Special courts officials trained in Bentiu
29 June 2013 – The appointment of judges drawn from the country's formal justice system to preside over two recently established special courts in Unity State will improve the rule of law, the state's High Court President William Kaya Pacifico said in Bentiu today.
Judge Pacifico spoke at a one-day training workshop that was organized for 21 officials of those special courts with support from the UNMISS Justice Advisory Section.
Inaugurated in the Unity State counties of Mayom and Leer on 30 May, these special courts were created to adjudicate cases of inter-communal conflict.
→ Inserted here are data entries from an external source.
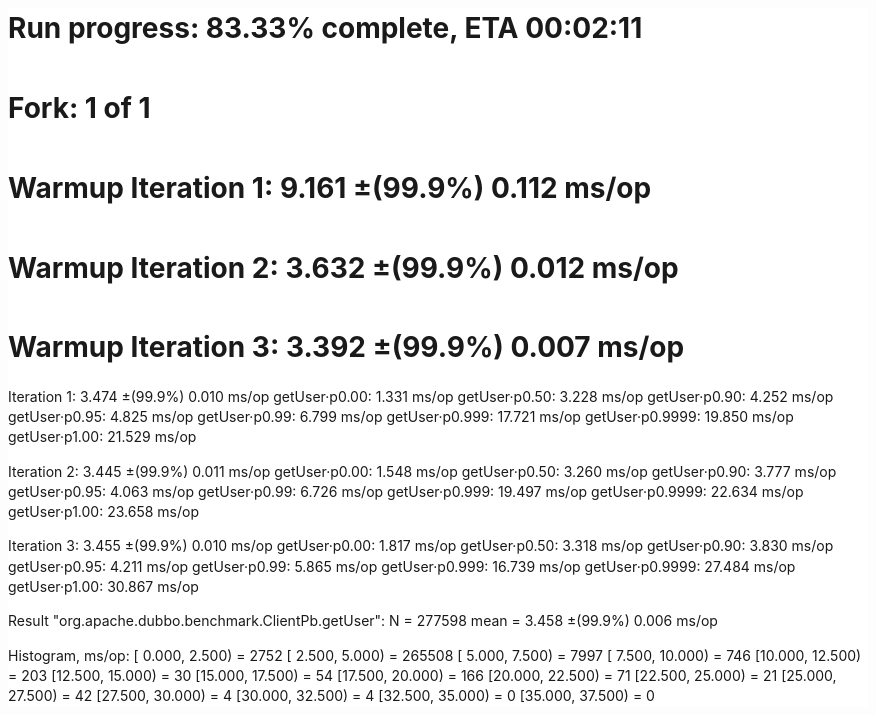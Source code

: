 # Run progress: 83.33% complete, ETA 00:02:11
# Fork: 1 of 1
# Warmup Iteration   1: 9.161 ±(99.9%) 0.112 ms/op
# Warmup Iteration   2: 3.632 ±(99.9%) 0.012 ms/op
# Warmup Iteration   3: 3.392 ±(99.9%) 0.007 ms/op
Iteration   1: 3.474 ±(99.9%) 0.010 ms/op
                 getUser·p0.00:   1.331 ms/op
                 getUser·p0.50:   3.228 ms/op
                 getUser·p0.90:   4.252 ms/op
                 getUser·p0.95:   4.825 ms/op
                 getUser·p0.99:   6.799 ms/op
                 getUser·p0.999:  17.721 ms/op
                 getUser·p0.9999: 19.850 ms/op
                 getUser·p1.00:   21.529 ms/op

Iteration   2: 3.445 ±(99.9%) 0.011 ms/op
                 getUser·p0.00:   1.548 ms/op
                 getUser·p0.50:   3.260 ms/op
                 getUser·p0.90:   3.777 ms/op
                 getUser·p0.95:   4.063 ms/op
                 getUser·p0.99:   6.726 ms/op
                 getUser·p0.999:  19.497 ms/op
                 getUser·p0.9999: 22.634 ms/op
                 getUser·p1.00:   23.658 ms/op

Iteration   3: 3.455 ±(99.9%) 0.010 ms/op
                 getUser·p0.00:   1.817 ms/op
                 getUser·p0.50:   3.318 ms/op
                 getUser·p0.90:   3.830 ms/op
                 getUser·p0.95:   4.211 ms/op
                 getUser·p0.99:   5.865 ms/op
                 getUser·p0.999:  16.739 ms/op
                 getUser·p0.9999: 27.484 ms/op
                 getUser·p1.00:   30.867 ms/op



Result "org.apache.dubbo.benchmark.ClientPb.getUser":
  N = 277598
  mean =      3.458 ±(99.9%) 0.006 ms/op

  Histogram, ms/op:
    [ 0.000,  2.500) = 2752 
    [ 2.500,  5.000) = 265508 
    [ 5.000,  7.500) = 7997 
    [ 7.500, 10.000) = 746 
    [10.000, 12.500) = 203 
    [12.500, 15.000) = 30 
    [15.000, 17.500) = 54 
    [17.500, 20.000) = 166 
    [20.000, 22.500) = 71 
    [22.500, 25.000) = 21 
    [25.000, 27.500) = 42 
    [27.500, 30.000) = 4 
    [30.000, 32.500) = 4 
    [32.500, 35.000) = 0 
    [35.000, 37.500) = 0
Headed by county-level judges, the tribunals also include traditional chiefs.
"Working alongside the formal judges will help the chiefs to better understand how to deliver and administer justice," said Judge Pacifico.
The training workshop in the Unity State capital focused on the principles of fair trial, justice administration, investigations and evidence management.
"Knowing the law ... (empowers) me because I'm sure what I do is according to the law and nobody can tell me to do otherwise," said Rebecca Daklat Kuenywar, a traditional chief.
Ms. Kuenywar noted that the leadership of judges from the country's formal justice system in those special courts would also enhance the tribunals' independence.
"I have learnt today what it means to be impartial as a judge and that the proxy detentions are against the law," she said, referring to the practice of arresting the relative of a suspect whose whereabouts are unknown.